L’OAT 10 ans au plus haut
Mais quid en avril, alors que la guerre en Iran bat son plein ? Vont-ils repartir à la hausse ? Il y a hélas des chances… L’obligation assimilable du Trésor à 10 ans (l’OAT 10 ans), qui représente le taux auquel l’Etat Français emprunte à 10 ans sur les marchés, a bondi depuis le déclenchement des hostilités : à 3,34% le 27 février, la veille de l’entrée en guerre, elle est passée à 3,86% le 20 mars et à 3,75% le 23 mars. Généralement les banques empruntent au même taux que leur État d’origine.

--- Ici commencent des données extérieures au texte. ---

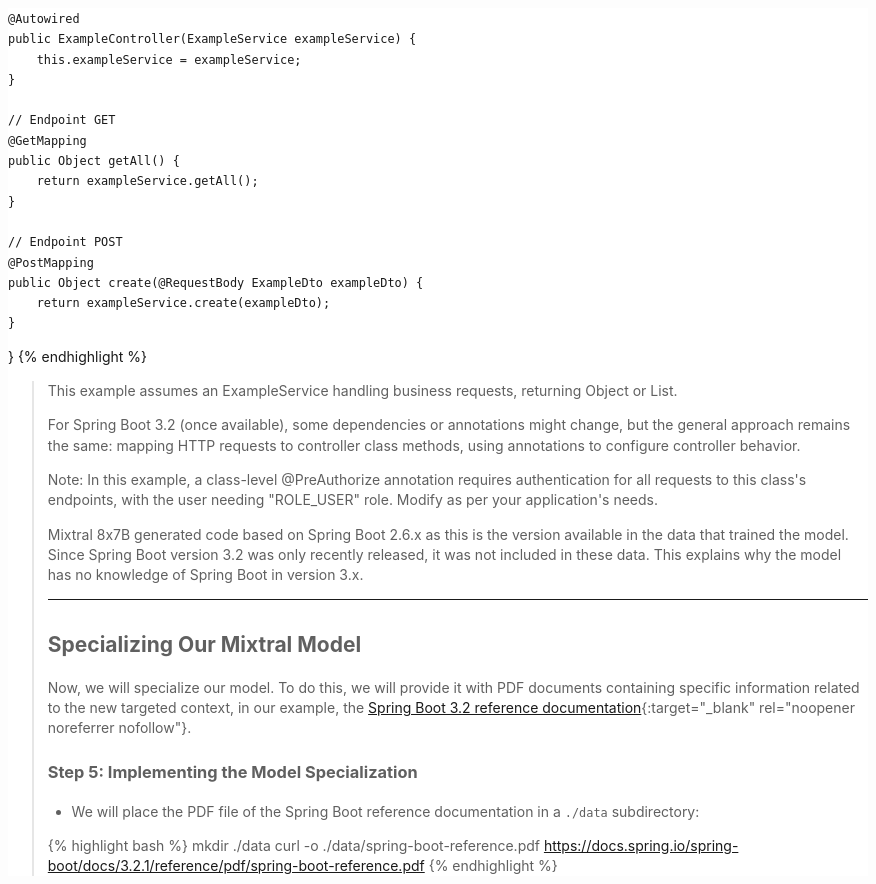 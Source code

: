 
    @Autowired
    public ExampleController(ExampleService exampleService) {
        this.exampleService = exampleService;
    }

    // Endpoint GET
    @GetMapping
    public Object getAll() {
        return exampleService.getAll();
    }

    // Endpoint POST
    @PostMapping
    public Object create(@RequestBody ExampleDto exampleDto) {
        return exampleService.create(exampleDto);
    }
}
{% endhighlight %}
>
> This example assumes an ExampleService handling business requests, returning Object or List<Object>.
>
>For Spring Boot 3.2 (once available), some dependencies or annotations might change, but the general approach remains the same: mapping HTTP requests to controller class methods, using annotations to configure controller behavior.
>
>Note: In this example, a class-level @PreAuthorize annotation requires authentication for all requests to this class's endpoints, with the user needing "ROLE_USER" role. Modify as per your application's needs.
>

Mixtral 8x7B generated code based on Spring Boot 2.6.x as this is the version available in the data that trained the 
model. Since Spring Boot version 3.2 was only recently released, it was not included in these data. This explains why 
the model has no knowledge of Spring Boot in version 3.x.

<hr class="hr-text" data-content="Specialization Test">

## Specializing Our Mixtral Model

Now, we will specialize our model. To do this, we will provide it with PDF documents containing
specific information related to the new targeted context, in our example, the [Spring Boot 3.2 reference documentation](https://docs.spring.io/spring-boot/docs/current/reference/htmlsingle/){:target="_blank" rel="noopener noreferrer nofollow"}.

### Step 5: Implementing the Model Specialization

- We will place the PDF file of the Spring Boot reference documentation in a `./data` subdirectory:

{% highlight bash %}
mkdir ./data
curl -o ./data/spring-boot-reference.pdf https://docs.spring.io/spring-boot/docs/3.2.1/reference/pdf/spring-boot-reference.pdf
{% endhighlight %}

Pour les banques françaises le coût du crédit à 10 ans s’est donc enchéri et il y a des fortes chances qu’elles répercutent ce mouvement à leur tour sur les clients à qui elles prêtent. C’est pour cette raison que l’on dit que l’OAT 10 ans sert de référence aux banques pour fixer les taux de leurs crédits immobiliers. Avec une telle hausse de l’OAT 10 ans, les banques devraient bouger.
Jusqu’à 3,40% en avril
“Regarder le taux de l’OAT est un bon proxy pour connaître la hausse des taux des crédits immobiliers”, confirme Laurent Bortoli, directeur crédits à La Banque Postale. Depuis le début de la guerre en Iran, “on a pris plus de 40 centimes, dit-il encore, mais les taux ne vont pas monter de 40 centimes en avril, il y a un lissage. L’ajustement sera léger, on peut imaginer une hausse de 5 à 10 centimes le mois prochain”. Et donc passer de 3,30% à 3,40% en avril. “Si le conflit dure, la tendance haussière sera plus longue, mais si la désescalade est rapide, les taux pourraient se détendre”, conclut-il. C’est vrai que le printemps est une période importante pour les banques en matière de crédit immobilier et si le conflit devait s’arrêter rapidement, la concurrence à laquelle elles se livrent traditionnellement à cette période pourrait reprendre le dessus, au plus grand bénéfice des emprunteurs. A suivre.